Mick worked ‘PRO BONO’ at our church office supporting refugees, migrants, asylum seekers, and so many others. Everyday a stream of people came in to see him seeking his help. He walked the extra mile to support people.
At the funeral there were so many people present from all walks of life, and from the ‘four corners’ of the world.
The Sikh community provided fruit, water and other drinks for all to share afterwards at the wake.
Tributes were given by family, community workers, church members. Some of the common words used were ‘selfless, generous, not self-preoccupied, reliable, honest, knowledgeable, non-judgemental, accepting’.
Mick was quite private about his health and other things about himself. However, he was out there for others.
Mick was very committed to his faith. He chose to be a Catholic as a young man and did not look back. However, he was very accepting and respectful of the belief of others; it gave him freedom. People spoke about his sense of humour.

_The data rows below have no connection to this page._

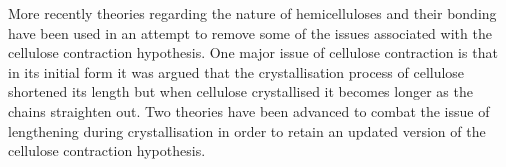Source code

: More recently theories regarding the nature of hemicelluloses and their bonding
have been used in an attempt to remove some of the issues associated with the
cellulose contraction hypothesis. One major issue of cellulose contraction is
that in its initial form it was argued that the crystallisation process of cellulose
shortened its length but when cellulose crystallised it becomes
longer as the chains straighten out. Two theories have been advanced to combat
the issue of lengthening during crystallisation in order to retain an updated
version of the cellulose contraction hypothesis.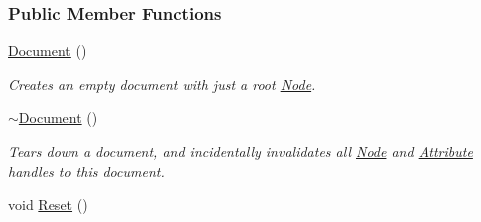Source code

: \subsubsection*{Public Member Functions}
\begin{DoxyCompactItemize}
\item 
\hypertarget{classphys_1_1xml_1_1Document_ae1e779f0826bf3357ff77846155aad7d}{
\hyperlink{classphys_1_1xml_1_1Document_ae1e779f0826bf3357ff77846155aad7d}{Document} ()}
\label{classphys_1_1xml_1_1Document_ae1e779f0826bf3357ff77846155aad7d}

\begin{DoxyCompactList}\small\item\em Creates an empty document with just a root \hyperlink{classphys_1_1xml_1_1Node}{Node}. \item\end{DoxyCompactList}\item 
\hypertarget{classphys_1_1xml_1_1Document_a70013c2b670c4d4b5ee55d12e7c50be4}{
\hyperlink{classphys_1_1xml_1_1Document_a70013c2b670c4d4b5ee55d12e7c50be4}{$\sim$Document} ()}
\label{classphys_1_1xml_1_1Document_a70013c2b670c4d4b5ee55d12e7c50be4}

\begin{DoxyCompactList}\small\item\em Tears down a document, and incidentally invalidates all \hyperlink{classphys_1_1xml_1_1Node}{Node} and \hyperlink{classphys_1_1xml_1_1Attribute}{Attribute} handles to this document. \item\end{DoxyCompactList}\item 
\hypertarget{classphys_1_1xml_1_1Document_a9ab556271e4a1214ecb35ba6aef9e8e4}{
void \hyperlink{classphys_1_1xml_1_1Document_a9ab556271e4a1214ecb35ba6aef9e8e4}{Reset} ()}
\label{classphys_1_1xml_1_1Document_a9ab556271e4a1214ecb35ba6aef9e8e4}


\end{DoxyCompactItemize}
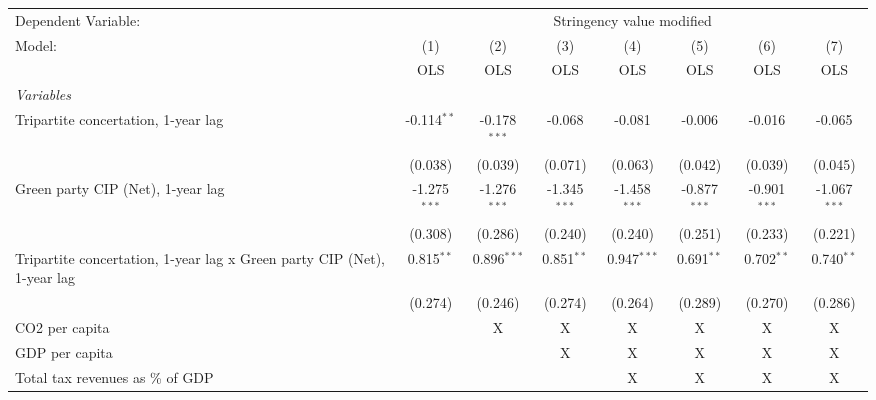 
\begingroup
\centering
\begin{tabular}{lccccccc}
   \toprule
   Dependent Variable: & \multicolumn{7}{c}{Stringency value modified}\\
   Model:                                                                  & (1)            & (2)            & (3)            & (4)            & (5)            & (6)            & (7)\\  
                                                                           &  OLS           & OLS            & OLS            & OLS            & OLS            & OLS            & OLS\\  
   \midrule
   \emph{Variables}\\
   Tripartite concertation, 1-year lag                                     & -0.114$^{**}$  & -0.178$^{***}$ & -0.068         & -0.081         & -0.006         & -0.016         & -0.065\\   
                                                                           & (0.038)        & (0.039)        & (0.071)        & (0.063)        & (0.042)        & (0.039)        & (0.045)\\   
   Green party CIP (Net), 1-year lag                                       & -1.275$^{***}$ & -1.276$^{***}$ & -1.345$^{***}$ & -1.458$^{***}$ & -0.877$^{***}$ & -0.901$^{***}$ & -1.067$^{***}$\\   
                                                                           & (0.308)        & (0.286)        & (0.240)        & (0.240)        & (0.251)        & (0.233)        & (0.221)\\   
   Tripartite concertation, 1-year lag x Green party CIP (Net), 1-year lag & 0.815$^{**}$   & 0.896$^{***}$  & 0.851$^{**}$   & 0.947$^{***}$  & 0.691$^{**}$   & 0.702$^{**}$   & 0.740$^{**}$\\   
                                                                           & (0.274)        & (0.246)        & (0.274)        & (0.264)        & (0.289)        & (0.270)        & (0.286)\\   
   CO2 per capita                                                          &                & X              & X              & X              & X              & X              & X\\  
   GDP per capita                                                          &                &                & X              & X              & X              & X              & X\\  
   Total tax revenues as \% of GDP                                         &                &                &                & X              & X              & X              & X\\  

\end{tabular}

The Aboriginal community was strongly represented. Mick attended St. Martin’s Community for Mass and drove the bus, picking up people for Mass on Sunday mornings. St. Martin’s, while open to all, is also especially an Aboriginal Catholic Community.
As I reflected, I saw an example of a truly Christian disciple of Jesus. Practical living of our faith speaks eloquently to others.
I had intended to speak today about two more gifts of the Holy Spirit as we journey to Pentecost. I will continue doing that tomorrow.
However, I believe that what I have just said about Mick Fox is a practical example of the FRUITS of the Spirit.
The gift of the Holy Spirit bore fruit in Mick abundantly. He very much lived his faith in practical Christian living.
Pope Francis keeps reminding us that it is by living our faith we become proclaimers of the Gospel. We become living reminders.
No Saint, no-one is perfect, but with the grace of the Holy Spirit we can bear much fruit, fruit that will last.